Your answer should be the exact lines of the data below from the one containing "- [ ] Order status tracking" through the one containing "- [ ] API swagger documentation"; please include nothing else.

### DATA PROVIDED
•••

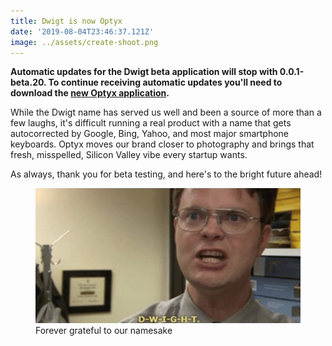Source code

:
 ```yaml
---
title: Dwigt is now Optyx
date: '2019-08-04T23:46:37.121Z'
image: ../assets/create-shoot.png
---
```


**Automatic updates for the Dwigt beta application will stop with 0.0.1-beta.20. To continue receiving automatic updates you'll need to download the [new Optyx application](https://us-central1-dwigt-api.cloudfunctions.net/download).**

While the Dwigt name has served us well and been a source of more than a few laughs, it's difficult running a real product with a name that gets autocorrected by Google, Bing, Yahoo, and most major smartphone keyboards. Optyx moves our brand closer to photography and brings that fresh, misspelled, Silicon Valley vibe every startup wants.

As always, thank you for beta testing, and here's to the bright future ahead!

<figure>
<img src="../assets/d-w-i-g-h-t.png"/>
<figcaption>Forever grateful to our namesake</figcaption>
</figure>
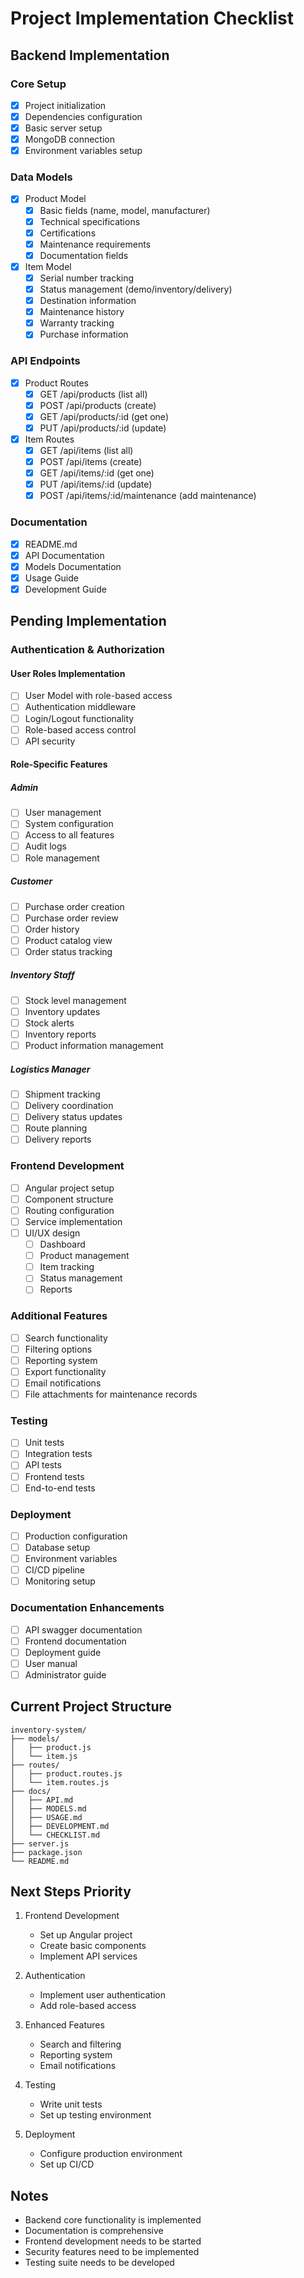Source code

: # Project Implementation Checklist

## Backend Implementation

### Core Setup
- [x] Project initialization
- [x] Dependencies configuration
- [x] Basic server setup
- [x] MongoDB connection
- [x] Environment variables setup

### Data Models
- [x] Product Model
  - [x] Basic fields (name, model, manufacturer)
  - [x] Technical specifications
  - [x] Certifications
  - [x] Maintenance requirements
  - [x] Documentation fields

- [x] Item Model
  - [x] Serial number tracking
  - [x] Status management (demo/inventory/delivery)
  - [x] Destination information
  - [x] Maintenance history
  - [x] Warranty tracking
  - [x] Purchase information

### API Endpoints
- [x] Product Routes
  - [x] GET /api/products (list all)
  - [x] POST /api/products (create)
  - [x] GET /api/products/:id (get one)
  - [x] PUT /api/products/:id (update)

- [x] Item Routes
  - [x] GET /api/items (list all)
  - [x] POST /api/items (create)
  - [x] GET /api/items/:id (get one)
  - [x] PUT /api/items/:id (update)
  - [x] POST /api/items/:id/maintenance (add maintenance)

### Documentation
- [x] README.md
- [x] API Documentation
- [x] Models Documentation
- [x] Usage Guide
- [x] Development Guide

## Pending Implementation

### Authentication & Authorization

#### User Roles Implementation
- [ ] User Model with role-based access
- [ ] Authentication middleware
- [ ] Login/Logout functionality
- [ ] Role-based access control
- [ ] API security

#### Role-Specific Features

##### Admin
- [ ] User management
- [ ] System configuration
- [ ] Access to all features
- [ ] Audit logs
- [ ] Role management

##### Customer
- [ ] Purchase order creation
- [ ] Purchase order review
- [ ] Order history
- [ ] Product catalog view
- [ ] Order status tracking

##### Inventory Staff
- [ ] Stock level management
- [ ] Inventory updates
- [ ] Stock alerts
- [ ] Inventory reports
- [ ] Product information management

##### Logistics Manager
- [ ] Shipment tracking
- [ ] Delivery coordination
- [ ] Delivery status updates
- [ ] Route planning
- [ ] Delivery reports

### Frontend Development
- [ ] Angular project setup
- [ ] Component structure
- [ ] Routing configuration
- [ ] Service implementation
- [ ] UI/UX design
  - [ ] Dashboard
  - [ ] Product management
  - [ ] Item tracking
  - [ ] Status management
  - [ ] Reports

### Additional Features
- [ ] Search functionality
- [ ] Filtering options
- [ ] Reporting system
- [ ] Export functionality
- [ ] Email notifications
- [ ] File attachments for maintenance records

### Testing
- [ ] Unit tests
- [ ] Integration tests
- [ ] API tests
- [ ] Frontend tests
- [ ] End-to-end tests

### Deployment
- [ ] Production configuration
- [ ] Database setup
- [ ] Environment variables
- [ ] CI/CD pipeline
- [ ] Monitoring setup

### Documentation Enhancements
- [ ] API swagger documentation
- [ ] Frontend documentation
- [ ] Deployment guide
- [ ] User manual
- [ ] Administrator guide

## Current Project Structure
```
inventory-system/
├── models/
│   ├── product.js
│   └── item.js
├── routes/
│   ├── product.routes.js
│   └── item.routes.js
├── docs/
│   ├── API.md
│   ├── MODELS.md
│   ├── USAGE.md
│   ├── DEVELOPMENT.md
│   └── CHECKLIST.md
├── server.js
├── package.json
└── README.md
```

## Next Steps Priority
1. Frontend Development
   - Set up Angular project
   - Create basic components
   - Implement API services

2. Authentication
   - Implement user authentication
   - Add role-based access

3. Enhanced Features
   - Search and filtering
   - Reporting system
   - Email notifications

4. Testing
   - Write unit tests
   - Set up testing environment

5. Deployment
   - Configure production environment
   - Set up CI/CD

## Notes
- Backend core functionality is implemented
- Documentation is comprehensive
- Frontend development needs to be started
- Security features need to be implemented
- Testing suite needs to be developed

•••

### REPLY TO THE EXERCISE
- [ ] Order status tracking

##### Inventory Staff
- [ ] Stock level management
- [ ] Inventory updates
- [ ] Stock alerts
- [ ] Inventory reports
- [ ] Product information management

##### Logistics Manager
- [ ] Shipment tracking
- [ ] Delivery coordination
- [ ] Delivery status updates
- [ ] Route planning
- [ ] Delivery reports

### Frontend Development
- [ ] Angular project setup
- [ ] Component structure
- [ ] Routing configuration
- [ ] Service implementation
- [ ] UI/UX design
  - [ ] Dashboard
  - [ ] Product management
  - [ ] Item tracking
  - [ ] Status management
  - [ ] Reports

### Additional Features
- [ ] Search functionality
- [ ] Filtering options
- [ ] Reporting system
- [ ] Export functionality
- [ ] Email notifications
- [ ] File attachments for maintenance records

### Testing
- [ ] Unit tests
- [ ] Integration tests
- [ ] API tests
- [ ] Frontend tests
- [ ] End-to-end tests

### Deployment
- [ ] Production configuration
- [ ] Database setup
- [ ] Environment variables
- [ ] CI/CD pipeline
- [ ] Monitoring setup

### Documentation Enhancements
- [ ] API swagger documentation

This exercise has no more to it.